Looking beyond Napa Valley, you could see prices in Sonoma Valley, California at about $150,000 per acre, or $80,000 along the California central coast. Some industry experts are looking at Oregon and Washington as possibilities, both of which produce some fine wines. If you move further east, you might end up paying as little as $10,000 per acre in places like New York, Texas, or Virginia.
Of course, there is a reason that vineyard land costs more in some locations. Certain regions have optimal growing conditions, and tend to produce the best grapes and the finest wines. They also have a prestige factor that influences the price. You could sell a bottle of your Napa Valley wine for $100 much more easily than a bottle of Arizona wine.
Investing in wine can secure your future
Another way to get into winemaking is to skip the land, and just make your wine from other people’s grapes, or even grape juice. This approach requires a far less initial investment. You can purchase grapes via a “custom crush” program from a company that owns vineyards, and then turn it into wine yourself. This can be run as quite a small operation, and you can even outsource the bottling. It gives entrepreneurs and wine makers a way to start small, and then grow from there.
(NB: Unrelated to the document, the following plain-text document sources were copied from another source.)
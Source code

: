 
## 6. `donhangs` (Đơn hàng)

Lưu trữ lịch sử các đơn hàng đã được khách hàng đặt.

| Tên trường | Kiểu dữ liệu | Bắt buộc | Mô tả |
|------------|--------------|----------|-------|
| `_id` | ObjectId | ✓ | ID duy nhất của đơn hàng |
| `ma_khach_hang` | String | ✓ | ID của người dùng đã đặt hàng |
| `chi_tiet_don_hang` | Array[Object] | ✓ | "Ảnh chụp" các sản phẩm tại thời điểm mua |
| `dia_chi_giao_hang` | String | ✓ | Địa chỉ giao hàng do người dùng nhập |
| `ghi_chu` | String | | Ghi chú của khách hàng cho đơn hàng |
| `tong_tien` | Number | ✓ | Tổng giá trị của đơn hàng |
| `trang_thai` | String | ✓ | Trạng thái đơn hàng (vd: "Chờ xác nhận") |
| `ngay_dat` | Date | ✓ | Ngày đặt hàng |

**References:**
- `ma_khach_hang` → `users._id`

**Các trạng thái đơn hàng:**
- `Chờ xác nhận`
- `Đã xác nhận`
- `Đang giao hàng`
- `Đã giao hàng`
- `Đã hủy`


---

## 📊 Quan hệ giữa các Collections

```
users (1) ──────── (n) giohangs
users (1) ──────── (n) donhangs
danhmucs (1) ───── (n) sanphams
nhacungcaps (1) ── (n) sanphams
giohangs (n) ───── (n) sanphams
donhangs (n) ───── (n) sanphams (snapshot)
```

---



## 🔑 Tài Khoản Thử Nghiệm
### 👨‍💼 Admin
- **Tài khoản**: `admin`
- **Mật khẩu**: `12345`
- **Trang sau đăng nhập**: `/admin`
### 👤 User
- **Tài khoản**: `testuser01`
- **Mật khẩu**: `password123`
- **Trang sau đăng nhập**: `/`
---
Another advantage of this approach is that you can be making wine your first year in business, instead of planting vines and waiting a few years for them to mature. Of course, investors can also invest in wine the easy way – buying someone else’s wine and holding it as it ages and the prices rise. While prices for some of the top Bordeaux wines have been dropping recently from their earlier lofty levels, many Burgundies, Barolos, and cult California wines like Screaming Eagle have increased in value. There are good values and investment returns to be found.
Get to know the business before starting an investment
Wine is a liquid asset that’s gaining a lot of credibility. Increasingly more people are choosing to invest in wine rather than spend their money on art, gold, or jewelry. In order to get a return, entrepreneurs should be patient. Start small. Buy 1-2 cases of good wine and store it properly. Know your supplier and only store the wine in licensed bonded warehouses to eliminate VAT costs and minimize insurance costs.
Entrepreneurs who want to invest in their future should start paying more attention to fine wine. The business is booming because of such an increasing demand; however that doesn’t mean you are allowed to be reckless. If you’re seriously thinking of spending money to buy wine, you have to speak with a connoisseur first. Ask for advice because investing in wine can be just as risky as investing in some other type of commodity.